Stored dataset items
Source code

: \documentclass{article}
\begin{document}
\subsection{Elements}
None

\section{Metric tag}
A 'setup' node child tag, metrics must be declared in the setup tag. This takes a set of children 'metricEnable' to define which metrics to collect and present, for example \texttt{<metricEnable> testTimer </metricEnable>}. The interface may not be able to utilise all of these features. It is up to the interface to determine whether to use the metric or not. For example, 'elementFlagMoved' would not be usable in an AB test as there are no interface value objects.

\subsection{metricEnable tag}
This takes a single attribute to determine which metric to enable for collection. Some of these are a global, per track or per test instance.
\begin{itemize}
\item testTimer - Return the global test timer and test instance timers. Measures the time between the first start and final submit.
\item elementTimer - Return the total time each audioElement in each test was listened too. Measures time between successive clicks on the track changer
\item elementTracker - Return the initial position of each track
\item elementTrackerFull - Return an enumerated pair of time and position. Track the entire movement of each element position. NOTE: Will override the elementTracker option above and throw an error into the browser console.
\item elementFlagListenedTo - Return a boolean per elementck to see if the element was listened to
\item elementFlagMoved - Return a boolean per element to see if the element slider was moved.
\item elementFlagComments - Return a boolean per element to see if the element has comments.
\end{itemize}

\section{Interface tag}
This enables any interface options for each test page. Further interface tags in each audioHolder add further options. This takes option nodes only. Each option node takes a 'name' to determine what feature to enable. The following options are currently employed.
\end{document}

**PROBLEM**
A verbatim restatement of all the entries above is required.

**RESULT BELOW**
Source code

: \documentclass{article}
\begin{document}
\subsection{Elements}
None

\section{Metric tag}
A 'setup' node child tag, metrics must be declared in the setup tag. This takes a set of children 'metricEnable' to define which metrics to collect and present, for example \texttt{<metricEnable> testTimer </metricEnable>}. The interface may not be able to utilise all of these features. It is up to the interface to determine whether to use the metric or not. For example, 'elementFlagMoved' would not be usable in an AB test as there are no interface value objects.

\subsection{metricEnable tag}
This takes a single attribute to determine which metric to enable for collection. Some of these are a global, per track or per test instance.
\begin{itemize}
\item testTimer - Return the global test timer and test instance timers. Measures the time between the first start and final submit.
\item elementTimer - Return the total time each audioElement in each test was listened too. Measures time between successive clicks on the track changer
\item elementTracker - Return the initial position of each track
\item elementTrackerFull - Return an enumerated pair of time and position. Track the entire movement of each element position. NOTE: Will override the elementTracker option above and throw an error into the browser console.
\item elementFlagListenedTo - Return a boolean per elementck to see if the element was listened to
\item elementFlagMoved - Return a boolean per element to see if the element slider was moved.
\item elementFlagComments - Return a boolean per element to see if the element has comments.
\end{itemize}

\section{Interface tag}
This enables any interface options for each test page. Further interface tags in each audioHolder add further options. This takes option nodes only. Each option node takes a 'name' to determine what feature to enable. The following options are currently employed.
\end{document}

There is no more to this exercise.